● Listed records
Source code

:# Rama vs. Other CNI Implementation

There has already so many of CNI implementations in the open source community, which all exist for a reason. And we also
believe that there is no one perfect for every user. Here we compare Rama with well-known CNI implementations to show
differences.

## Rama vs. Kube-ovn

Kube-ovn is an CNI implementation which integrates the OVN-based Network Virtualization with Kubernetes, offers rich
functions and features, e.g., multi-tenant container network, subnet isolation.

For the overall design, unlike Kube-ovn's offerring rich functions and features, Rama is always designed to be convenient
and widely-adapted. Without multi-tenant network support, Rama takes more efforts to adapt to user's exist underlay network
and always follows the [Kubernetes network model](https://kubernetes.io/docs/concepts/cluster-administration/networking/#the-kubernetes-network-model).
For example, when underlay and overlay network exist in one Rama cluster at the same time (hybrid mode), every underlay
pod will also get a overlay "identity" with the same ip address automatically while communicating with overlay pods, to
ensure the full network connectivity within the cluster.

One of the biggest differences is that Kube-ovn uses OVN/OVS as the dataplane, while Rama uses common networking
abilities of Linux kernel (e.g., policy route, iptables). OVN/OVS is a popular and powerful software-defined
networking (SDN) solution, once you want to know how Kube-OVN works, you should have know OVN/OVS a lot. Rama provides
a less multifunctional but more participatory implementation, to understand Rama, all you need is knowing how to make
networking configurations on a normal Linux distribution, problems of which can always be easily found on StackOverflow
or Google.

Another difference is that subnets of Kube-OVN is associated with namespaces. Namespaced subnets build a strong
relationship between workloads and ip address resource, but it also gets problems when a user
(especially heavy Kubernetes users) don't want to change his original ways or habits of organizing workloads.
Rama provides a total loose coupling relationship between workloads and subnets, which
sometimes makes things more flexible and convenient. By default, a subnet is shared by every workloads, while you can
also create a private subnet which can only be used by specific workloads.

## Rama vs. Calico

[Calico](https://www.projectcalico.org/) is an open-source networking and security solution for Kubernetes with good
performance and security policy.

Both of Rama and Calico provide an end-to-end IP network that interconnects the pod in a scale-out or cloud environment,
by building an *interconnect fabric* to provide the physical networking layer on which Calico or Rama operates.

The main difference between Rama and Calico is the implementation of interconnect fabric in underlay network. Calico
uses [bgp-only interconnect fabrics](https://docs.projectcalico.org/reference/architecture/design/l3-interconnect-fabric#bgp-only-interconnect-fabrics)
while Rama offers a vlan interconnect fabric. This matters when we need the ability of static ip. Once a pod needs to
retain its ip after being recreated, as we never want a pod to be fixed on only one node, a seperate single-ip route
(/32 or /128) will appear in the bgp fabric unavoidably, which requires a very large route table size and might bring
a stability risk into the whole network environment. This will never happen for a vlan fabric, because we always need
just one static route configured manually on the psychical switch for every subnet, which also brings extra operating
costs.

● Work to complete
Which lines above carry the string "every"? Copy those lines.

● Exercise result
believe that there is no one perfect for every user. Here we compare Rama with well-known CNI implementations to show
For example, when underlay and overlay network exist in one Rama cluster at the same time (hybrid mode), every underlay
sometimes makes things more flexible and convenient. By default, a subnet is shared by every workloads, while you can
just one static route configured manually on the psychical switch for every subnet, which also brings extra operating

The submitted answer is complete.